Выбрать главу

It would take a professional to know. Someone in the business. Not a mere collector.

Childan felt a tiny measure of relief. Then few others would detect. Perhaps no one else. Secret safe.

Let matter drop?

He considered. No. Must investigate. First of all, get back investment; get reimbursement from Ray Calvin. And—must have all other artifacts in stock examined by University lab.

But—suppose many of them are non-authentic?

Difficult matter.

Only way is this, he decided. He felt grim, even desperate. Go to Ray Calvin. Confront him. Insist that he pursue matter back to source. Maybe he is innocent, too. Maybe not. In any case, tell him no more fakes or I will not buy through him ever again.

He will have to absorb the loss, Childan decided. Not I. If he will not, then I will approach other retail dealers, tell them; ruin his reputation. Why should I be ruined alone? Pass it on to those responsible, hand hot potato back along line.

But it must be done with utmost secrecy. Keep matter strictly between ourselves.

5

The telephone call from Ray Calvin puzzled Wyndam-Matson. He could not make sense out of it, partly because of Calvin’s rapid manner of speech and partly because at the moment the call came—eleven-thirty in the evening—Wyndam-Matson was entertaining a lady visitor in his apartment at the Muromachi Hotel.
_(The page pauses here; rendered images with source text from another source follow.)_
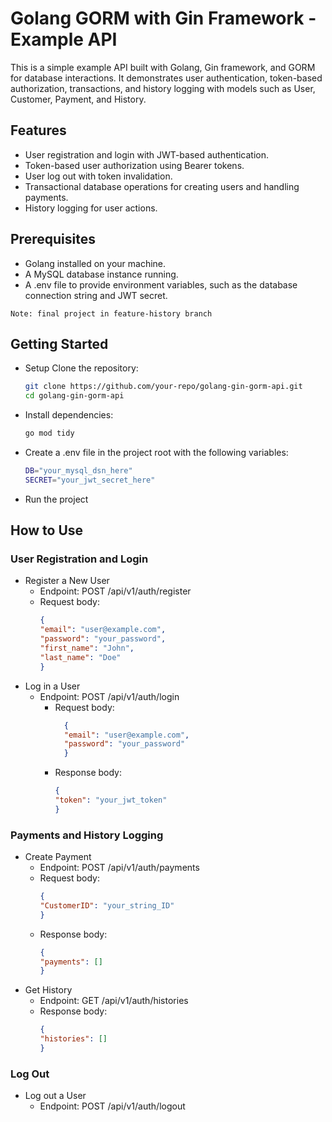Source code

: # Golang GORM with Gin Framework - Example API
This is a simple example API built with Golang, Gin framework, 
and GORM for database interactions. It demonstrates user 
authentication, token-based authorization, transactions, and history 
logging with models such as User, Customer, Payment, and History.

## Features
- User registration and login with JWT-based authentication.
- Token-based user authorization using Bearer tokens.
- User log out with token invalidation.
- Transactional database operations for creating users and handling payments.
- History logging for user actions.

## Prerequisites
- Golang installed on your machine.
- A MySQL database instance running.
- A .env file to provide environment variables, such as the database connection string and JWT secret.
 
``
Note: final project in feature-history branch
``

## Getting Started
- Setup
    Clone the repository:
    ```bash
    git clone https://github.com/your-repo/golang-gin-gorm-api.git
    cd golang-gin-gorm-api
    ```
- Install dependencies:
    ```bash
    go mod tidy
  ```
- Create a .env file in the project root with the following variables:
    ```bash
    DB="your_mysql_dsn_here"
    SECRET="your_jwt_secret_here"
  ```
- Run the project

## How to Use
### User Registration and Login
- Register a New User
    - Endpoint: POST /api/v1/auth/register
    - Request body:
        ```json
        {
        "email": "user@example.com",
        "password": "your_password",
        "first_name": "John",
        "last_name": "Doe"
        }
      ```
- Log in a User
  - Endpoint: POST /api/v1/auth/login
    - Request body:
      ```json
        {
        "email": "user@example.com",
        "password": "your_password"
        }
      ```
    - Response body:
        ```json
        {
        "token": "your_jwt_token"
        }
      ```

### Payments and History Logging
- Create Payment
  - Endpoint: POST /api/v1/auth/payments
  - Request body:
    ```json
    {
    "CustomerID": "your_string_ID"
    }
    ```
  - Response body:
    ```json
    {
    "payments": []
    }
    ```
- Get History
    - Endpoint: GET /api/v1/auth/histories
    - Response body:
      ```json
      {
      "histories": []
      }
      ```

### Log Out
- Log out a User
  - Endpoint: POST /api/v1/auth/logout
Calvin said, “Look here, my friend, we’re sending back that whole last shipment from you people. And I’d send back stuff before that, but we’ve paid for everything except the last shipment. Your billing date May eighteenth.”

Naturally, Wyndam-Matson wanted to know why.

“They’re lousy fakes,” Calvin said.

“But you knew that.” He was dumbfounded. “I mean, Ray, you’ve always been aware of the situation.” He glanced around; the girl was off somewhere, probably in the powder room.

Calvin said, “I knew they were fakes. I’m not talking about that. I’m talking about the lousy part. Look, I’m really not concerned whether some gun you send us really was used in the Civil War or not; all I care about is that it’s a satisfactory Colt .44, item whatever-it-is in your catalog: It has to meet standards. Look, do you know who Robert Childan is?”

“Yes.” He had a vague memory, although at the moment he could not quite pin the name down. Somebody important.

“He was in here today. To my office. I’m calling from my office, not home; we’re still going over it. Anyhow, he came in and rattled off some long account. He was mad as hell. Really agitated. Well, evidently some big customer of his, some Jap admiral, came in or had his man come in. Childan talked about a twenty-thousand-dollar order, but that’s probably an exaggeration. Anyhow, what did happen—I have no cause to doubt this part—is that the Japanese came in, wanted to buy, took one look at one of those Colt .44 items you people turn out, saw it to be a fake, put his money back in his pants pocket, and left. Now. What do you say?”

There was nothing that Wyndam-Matson could think of to say. But he thought to himself instantly. It’s Frink and McCarthy. They said they’d do something, and this is it. But—he could not figure out what they had done; he could not make sense out of Calvin’s account.

A kind of superstitious fright filled him. Those two—how could they doctor an item made last February? He had presumed they would go to the police or the newspapers, or even the pinoc government at Sac, and of course he had all those taken care of. Eerie. He did not know what to tell Calvin; he mumbled on for what seemed an endless time and at last managed to wind up the conversation and get off the phone.